Dies hat man bei Karten nicht.

Holothuroid:

--- Zitat von: Dr.Boomslang am 19.08.2013 | 18:25 ---Interessant. Ich versteh es nur noch nicht ganz. Meinst du dass man in erster Linie unabhängige Wahrscheinlichkeiten braucht?
--- Ende Zitat ---

Nein. Viele Spiele behandeln Regeln als etwas, dass man zur Hand nimmt, wenn man sie braucht. Man kann eben auch so spielen, ohne Regeln. Das klappt mit Würfeln sehr gut.

Mit Karten geht das nicht, es sei denn man verwendet sie Würfel. Karten hat man auf der Hand. Sie sind immer da.

Man kann sagen: "Würfel mal auf XY." Man kann nicht einfach sagen: "Spiel mal ne Karte aus." Dann ist die Karte weg. Man muss also auf einmal klar regeln, wann Karten gespielt werden sollen.

Turgon:

--- Zitat von: 1of3 am 19.08.2013 | 18:35 ---Man kann sagen: "Würfel mal auf XY." Man kann nicht einfach sagen: "Spiel mal ne Karte aus." Dann ist die Karte weg. Man muss also auf einmal klar regeln, wann Karten gespielt werden sollen.
--- Ende Zitat ---
Den Unterschied versteh' ich jetzt nicht.
"Würfel mal" oder "Zieh mal 'ne Karte" halte ich für in gleichem Maße (nicht) regelungsbedürftig.

Selganor [n/a]:
Der Wuerfel kann beim naechsten Wurf wieder dieselbe Zahl zeigen. Wenn die Karte nicht wieder zurueck auf den Stapel gemischt wird von dem sie gezogen wurde kann diese Karte nicht wieder gezogen werden...

blut_und_glas:

--- Zitat von: 1of3 am 19.08.2013 | 18:35 ---Nein. Viele Spiele behandeln Regeln als etwas, dass man zur Hand nimmt, wenn man sie braucht. Man kann eben auch so spielen, ohne Regeln. Das klappt mit Würfeln sehr gut.

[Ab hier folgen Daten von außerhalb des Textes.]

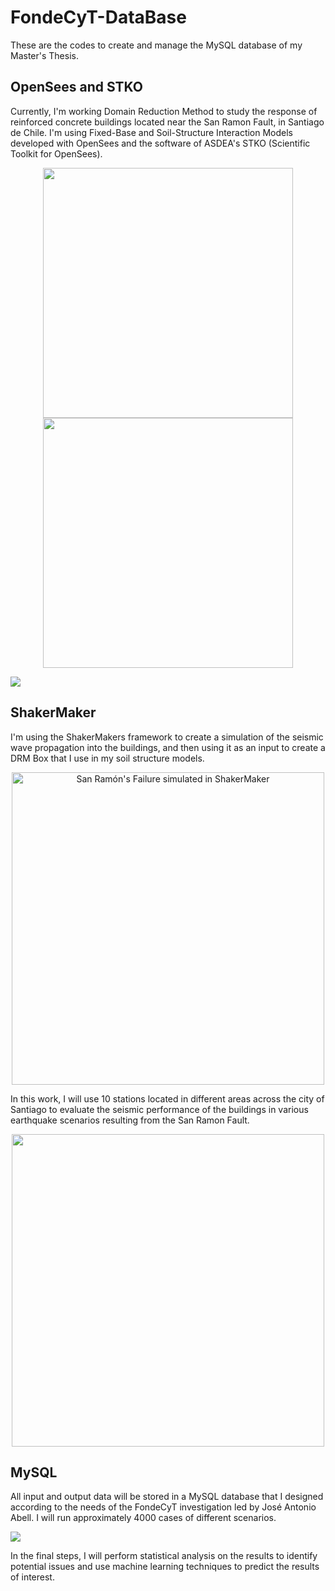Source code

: # FondeCyT-DataBase
These are the codes to create and manage the MySQL database of my Master's Thesis.

## OpenSees and STKO
Currently, I'm working Domain Reduction Method to study the response of reinforced concrete buildings located near the San Ramon Fault, in Santiago de Chile. I'm using Fixed-Base and Soil-Structure Interaction Models developed with OpenSees and the software of ASDEA's STKO (Scientific Toolkit for OpenSees). 

<p align="center">
  <img src="https://i.imgur.com/8A7zQsV.png" width="400" />
  <img src="https://i.imgur.com/aFduibC.png" width="400" /> 
</p>
<div style="display: inline-block;">
  <img src="https://i.imgur.com/a96kylX.png" >
</div>

## ShakerMaker
I'm using the ShakerMakers framework to create a simulation of the seismic wave propagation into the buildings, and then using it as an input to create a DRM Box that I use in my soil structure models.

<p align="center">
    <img width="500" src="https://i.imgur.com/WTYuZ2U.png" alt="San Ramón's Failure simulated in ShakerMaker">
</p>

In this work, I will use 10 stations located in different areas across the city of Santiago to evaluate the seismic performance of the buildings in various earthquake scenarios resulting from the San Ramon Fault.

<p align="center">
  <img width="500" src= "https://i.imgur.com/KNoeWVr.png">
</p>

## MySQL
All input and output data will be stored in a MySQL database that I designed according to the needs of the FondeCyT investigation led by José Antonio Abell. I will run approximately 4000 cases of different scenarios.

<div style="display: inline-block;">
  <img src="https://i.imgur.com/Jc7UpO5.png" >
</div>

In the final steps, I will perform statistical analysis on the results to identify potential issues and use machine learning techniques to predict the results of interest.
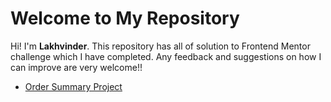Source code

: # Welcome to My Repository

Hi! I'm   **Lakhvinder**. This repository has all of solution to Frontend Mentor challenge which I have completed. Any feedback and suggestions on how I can improve are very welcome!!

 - [Order Summary Project](https://ls6375.github.io/Frontend-Projects_Frontend-Mentor/Order%20Summary%20Project/)
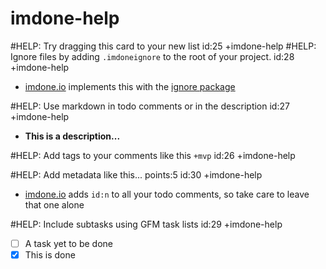 imdone-help
====
#HELP: Try dragging this card to your new list id:25 +imdone-help
#HELP: Ignore files by adding `.imdoneignore` to the root of your project. id:28 +imdone-help
- [imdone.io](https://imdone.io) implements this with the [ignore package](https://www.npmjs.com/package/ignore)

#HELP: Use markdown in todo comments or in the description id:27 +imdone-help
- **This is a description...**

#HELP: Add tags to your comments like this `+mvp` id:26 +imdone-help

#HELP: Add metadata like this... points:5 id:30 +imdone-help
- [imdone.io](https://imdone.io) adds `id:n` to all your todo comments, so take care to leave that one alone

#HELP: Include subtasks using GFM task lists id:29 +imdone-help
- [ ] A task yet to be done
- [x] This is done
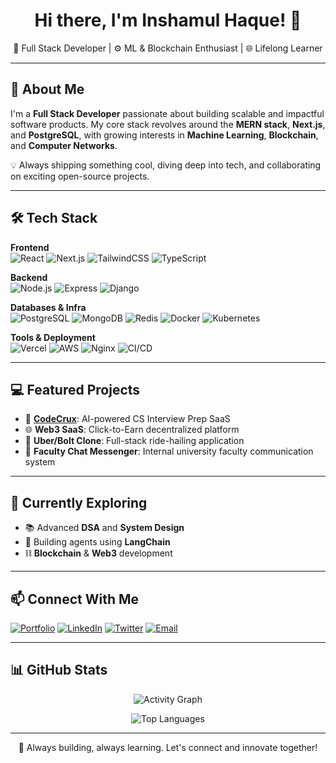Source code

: <h1 align="center">Hi there, I'm Inshamul Haque! 👋</h1>

<p align="center">
  🚀 Full Stack Developer | ⚙️ ML & Blockchain Enthusiast | 🌐 Lifelong Learner
</p>

---

## 🚀 About Me

I'm a **Full Stack Developer** passionate about building scalable and impactful software products. My core stack revolves around the **MERN stack**, **Next.js**, and **PostgreSQL**, with growing interests in **Machine Learning**, **Blockchain**, and **Computer Networks**.

💡 Always shipping something cool, diving deep into tech, and collaborating on exciting open-source projects.

---

## 🛠 Tech Stack

**Frontend**  
![React](https://img.shields.io/badge/-ReactJS-61DAFB?logo=react&logoColor=white&style=for-the-badge)
![Next.js](https://img.shields.io/badge/-Next.js-000?logo=next.js&logoColor=white&style=for-the-badge)
![TailwindCSS](https://img.shields.io/badge/-TailwindCSS-38B2AC?logo=tailwind-css&logoColor=white&style=for-the-badge)
![TypeScript](https://img.shields.io/badge/-TypeScript-3178C6?logo=typescript&logoColor=white&style=for-the-badge)

**Backend**  
![Node.js](https://img.shields.io/badge/-Node.js-339933?logo=node.js&logoColor=white&style=for-the-badge)
![Express](https://img.shields.io/badge/-Express.js-000000?logo=express&logoColor=white&style=for-the-badge)
![Django](https://img.shields.io/badge/-Django-092E20?logo=django&logoColor=white&style=for-the-badge)

**Databases & Infra**  
![PostgreSQL](https://img.shields.io/badge/-PostgreSQL-336791?logo=postgresql&logoColor=white&style=for-the-badge)
![MongoDB](https://img.shields.io/badge/-MongoDB-47A248?logo=mongodb&logoColor=white&style=for-the-badge)
![Redis](https://img.shields.io/badge/-Redis-DC382D?logo=redis&logoColor=white&style=for-the-badge)
![Docker](https://img.shields.io/badge/-Docker-2496ED?logo=docker&logoColor=white&style=for-the-badge)
![Kubernetes](https://img.shields.io/badge/-Kubernetes-326CE5?logo=kubernetes&logoColor=white&style=for-the-badge)

**Tools & Deployment**  
![Vercel](https://img.shields.io/badge/-Vercel-000?logo=vercel&logoColor=white&style=for-the-badge)
![AWS](https://img.shields.io/badge/-AWS-FF9900?logo=amazon-aws&logoColor=white&style=for-the-badge)
![Nginx](https://img.shields.io/badge/-Nginx-009639?logo=nginx&logoColor=white&style=for-the-badge)
![CI/CD](https://img.shields.io/badge/-CI/CD-blue?style=for-the-badge)

---

## 💻 Featured Projects

- 🧠 [**CodeCrux**](https://github.com/Inshamul/CodeCrux): AI-powered CS Interview Prep SaaS  
- 🌐 **Web3 SaaS**: Click-to-Earn decentralized platform  
- 🚖 **Uber/Bolt Clone**: Full-stack ride-hailing application  
- 💬 **Faculty Chat Messenger**: Internal university faculty communication system

---

## 🌱 Currently Exploring

- 📚 Advanced **DSA** and **System Design**
- 🤖 Building agents using **LangChain**
- ⛓️ **Blockchain** & **Web3** development

---

## 📫 Connect With Me

[![Portfolio](https://img.shields.io/badge/-Portfolio-000?style=flat&logo=vercel&logoColor=white)](https://inshamulhaque.vercel.app)
[![LinkedIn](https://img.shields.io/badge/-LinkedIn-0077B5?logo=linkedin&style=flat)](https://linkedin.com/in/inshamulhaque)
[![Twitter](https://img.shields.io/badge/-Twitter-1DA1F2?logo=twitter&style=flat)](https://twitter.com/inshamulhaque)
[![Email](https://img.shields.io/badge/-Email-D14836?logo=gmail&style=flat)](mailto:haqueinsham@gmail.com)

---

## 📊 GitHub Stats

<p align="center">
  <img src="https://github-readme-activity-graph.vercel.app/graph?username=Inshamhaque&theme=radical" alt="Activity Graph" />
</p>

<p align="center">
  <img src="https://github-readme-stats.vercel.app/api/top-langs/?username=Inshamhaque&layout=compact&theme=radical" alt="Top Languages" />
</p>

---

<p align="center">
  🚀 Always building, always learning. Let's connect and innovate together!
</p>
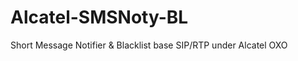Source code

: Alcatel-SMSNoty-BL
==================

Short Message Notifier &amp; Blacklist base SIP/RTP under Alcatel OXO
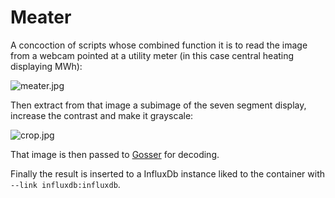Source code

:# Meater

A concoction of scripts whose combined function it is to read the image from a webcam pointed at a utility meter (in this case central heating displaying MWh):

![meater.jpg](https://github.com/dhogborg/meater/samples/meater.jpg)

Then extract from that image a subimage of the seven segment display, increase the contrast and make it grayscale:

![crop.jpg](https://github.com/dhogborg/meater/samples/crop.jpg)

That image is then passed to [Gosser](https://github.com/dhogborg/gosser) for decoding.

Finally the result is inserted to a InfluxDb instance liked to the container with `--link influxdb:influxdb`. 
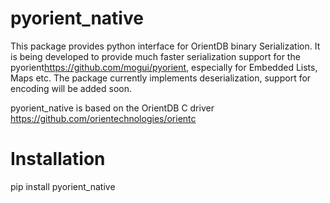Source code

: # pyorient_native
This package provides python interface for OrientDB binary Serialization. It is being developed to provide much faster serialization support for the pyorient<https://github.com/mogui/pyorient>, especially for Embedded Lists, Maps etc. The package currently implements deserialization, support for encoding will be added soon.

pyorient_native is based on the OrientDB C driver <https://github.com/orientechnologies/orientc>

# Installation
pip install pyorient_native

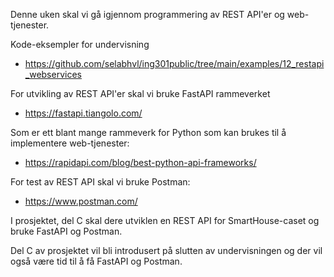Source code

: Denne uken skal vi gå igjennom programmering av REST API'er og web-tjenester.

Kode-eksempler for undervisning 

- https://github.com/selabhvl/ing301public/tree/main/examples/12_restapi_webservices

For utvikling av REST API'er skal vi bruke FastAPI rammeverket

- https://fastapi.tiangolo.com/

Som er ett blant mange rammeverk for Python som kan brukes til å implementere web-tjenester:

- https://rapidapi.com/blog/best-python-api-frameworks/

For test av REST API skal vi bruke Postman:

- https://www.postman.com/

I prosjektet, del C skal dere utviklen en REST API for SmartHouse-caset og bruke FastAPI og Postman. 

Del C av prosjektet vil bli introdusert på slutten av undervisningen og der vil også være tid til å få FastAPI og Postman.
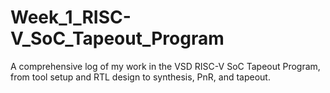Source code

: # Week_1_RISC-V_SoC_Tapeout_Program
A comprehensive log of my work in the VSD RISC-V SoC Tapeout Program, from tool setup and RTL design to synthesis, PnR, and tapeout. 
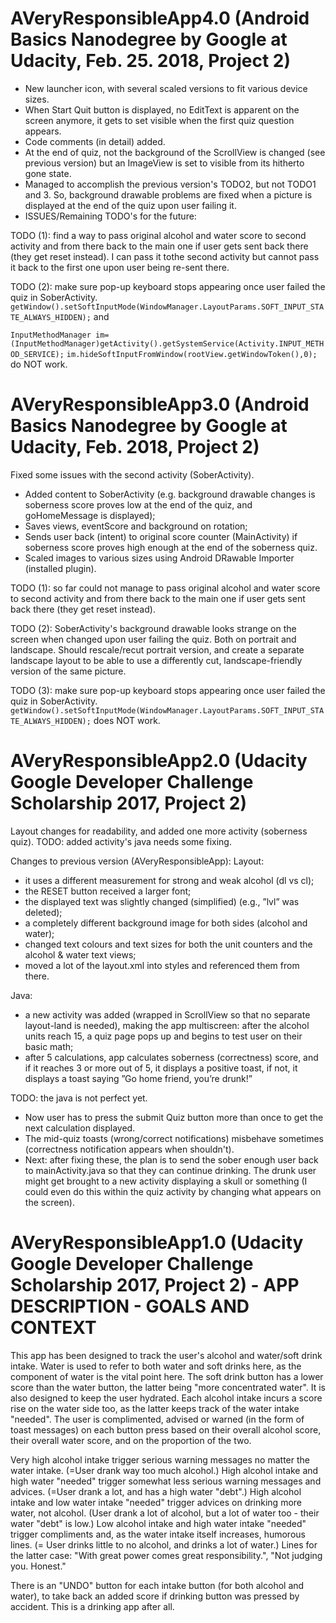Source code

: # AVeryResponsibleApp4.0 (Android Basics Nanodegree by Google at Udacity, Feb. 25. 2018, Project 2)

- New launcher icon, with several scaled versions to fit various device sizes. 
- When Start Quit button is displayed, no EditText is apparent on the screen anymore, it gets to set visible when the first quiz question appears. 
- Code comments (in detail) added. 
- At the end of quiz, not the background of the ScrollView is changed (see previous version) but an ImageView is set to visible from its hitherto gone state.  
- Managed to accomplish the previous version's TODO2, but not TODO1 and 3. So, background drawable problems are fixed when a picture is displayed at the end of the quiz upon user failing it. 
- ISSUES/Remaining TODO's for the future:

TODO (1): find a way to pass original alcohol and water score to second activity and from there back to the main one if user gets sent back there (they get reset instead). I can pass it tothe second activity but cannot pass it back to the first one upon user being re-sent there.

TODO (2): make sure pop-up keyboard stops appearing once user failed the quiz in SoberActivity. `getWindow().setSoftInputMode(WindowManager.LayoutParams.SOFT_INPUT_STATE_ALWAYS_HIDDEN);` and

`InputMethodManager im=(InputMethodManager)getActivity().getSystemService(Activity.INPUT_METHOD_SERVICE);`
`im.hideSoftInputFromWindow(rootView.getWindowToken(),0); `
do NOT work.

# AVeryResponsibleApp3.0 (Android Basics Nanodegree by Google at Udacity, Feb. 2018, Project 2)
Fixed some issues with the second activity (SoberActivity). 
- Added content to SoberActivity (e.g. background drawable changes is soberness score proves low at the end of the quiz, and goHomeMessage is displayed); 
- Saves views, eventScore and background on rotation; 
- Sends user back (intent) to original score counter (MainActivity) if soberness score proves high enough at the end of the soberness quiz. 
- Scaled images to various sizes using Android DRawable Importer (installed plugin). 

TODO (1): so far could not manage to pass original alcohol and water score to second activity and from there back to the main one if user gets sent back there (they get reset instead).

TODO (2): SoberActivity's background drawable looks strange on the screen when changed upon user failing the quiz. Both on portrait and landscape. Should rescale/recut portrait version, and create a separate landscape layout to be able to use a differently cut, landscape-friendly version of the same picture.

TODO (3): make sure pop-up keyboard stops appearing once user failed the quiz in SoberActivity. `getWindow().setSoftInputMode(WindowManager.LayoutParams.SOFT_INPUT_STATE_ALWAYS_HIDDEN);` does NOT work.

# AVeryResponsibleApp2.0 (Udacity Google Developer Challenge Scholarship 2017, Project 2)
Layout changes for readability, and added one more activity (soberness quiz). TODO: added activity's java needs some fixing.

Changes to previous version (AVeryResponsibleApp):
Layout:
- it uses a different measurement for strong and weak alcohol (dl vs cl);
- the RESET button received a larger font;
- the displayed text was slightly changed (simplified) (e.g., ”lvl” was deleted);
- a completely different background image for both sides (alcohol and water);
- changed text colours and text sizes for both the unit counters and the alcohol & water text views;
- moved a lot of the layout.xml into styles and referenced them from there.

Java:
- a new activity was added (wrapped in ScrollView so that no separate layout-land is needed), making the app multiscreen: after the alcohol units reach 15, a quiz page pops up and begins to test user on their basic math;
- after 5 calculations, app calculates soberness (correctness) score, and if it reaches 3 or more out of 5, it displays a positive toast, if not, it displays a toast saying ”Go home friend, you’re drunk!”

TODO: the java is not perfect yet.
- Now user has to press the submit Quiz button more than once to get the next calculation displayed.
- The mid-quiz toasts (wrong/correct notifications) misbehave sometimes (correctness notification appears when shouldn't).
- Next: after fixing these, the plan is to send the sober enough user back to mainActivity.java so that they can continue drinking.
The drunk user might get brought to a new activity displaying a skull or something (I could even do this within the quiz activity by changing what appears on the screen).

# AVeryResponsibleApp1.0 (Udacity Google Developer Challenge Scholarship 2017, Project 2) - APP DESCRIPTION - GOALS AND CONTEXT

 This app has been designed to track the user's alcohol and water/soft drink intake. 
 Water is used to refer to both water and soft drinks here, as the component of water is the vital point here. 
 The soft drink button has a lower score than the water button, the latter being "more concentrated water". 
 It is also designed to keep the user hydrated. Each alcohol intake incurs a score rise on the water side too, 
 as the latter keeps track of the water intake "needed". 
 The user is complimented, advised or warned (in the form of toast messages) on each button press based on their overall alcohol score,
 their overall water score, and on the proportion of the two. 

 Very high alcohol intake trigger serious warning messages no matter the water intake. 
 (=User drank way too much alcohol.)
 High alcohol intake and high water "needed" trigger somewhat less serious warning messages and advices. 
 (=User drank a lot, and has a high water "debt".)
 High alcohol intake and low water intake "needed" trigger advices on drinking more water, not alcohol. 
 (User drank a lot of alcohol, but a lot of water too - their water "debt" is low.)
 Low alcohol intake and high water intake "needed" trigger compliments and, as the water intake itself increases, humorous lines.
(= User drinks little to no alcohol, and drinks a lot of water.) 
 Lines for the latter case: "With great power comes great responsibility.", "Not judging you. Honest."

 There is an "UNDO" button for each intake button (for both alcohol and water), 
 to take back an added score if drinking button was pressed by accident. This is a drinking app after all.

Mit Karten geht das nicht, es sei denn man verwendet sie Würfel.

--- Ende Zitat ---

Die Reduktion auf Karten gegen Würfel greift in meinen Augen zu kurz. Die Frage müsste auch sein, inwiefern andere Elemente (ich denke hauptsächlich Ressourcen wie Lebens- und Gummipunkte, memorierte Zauber, andere in ihrer Anwendbarkeit eingeschränkte Optionen, würfellose Mechanismen, ...) diesen besonderen Regelumgang ("zur Hand nehmen, wenn sie gebraucht werden") ebenfalls hemmen, wie du es für Karten postulierst.

Ganz davon abgesehen sind Karten in meinen Augen gerade da noch einmal besonders interessant, wo kein normales Blatt zum Einsatz kommt, sondern ganz speziell auf das Spiel zugeschnittene Karten verwendet werden - da eröffnet noch einmal ganz andere Möglichkeiten, führt aber gleichzeitig zu einer erheblich höheren Hürde - im Design und im Spiel selbst.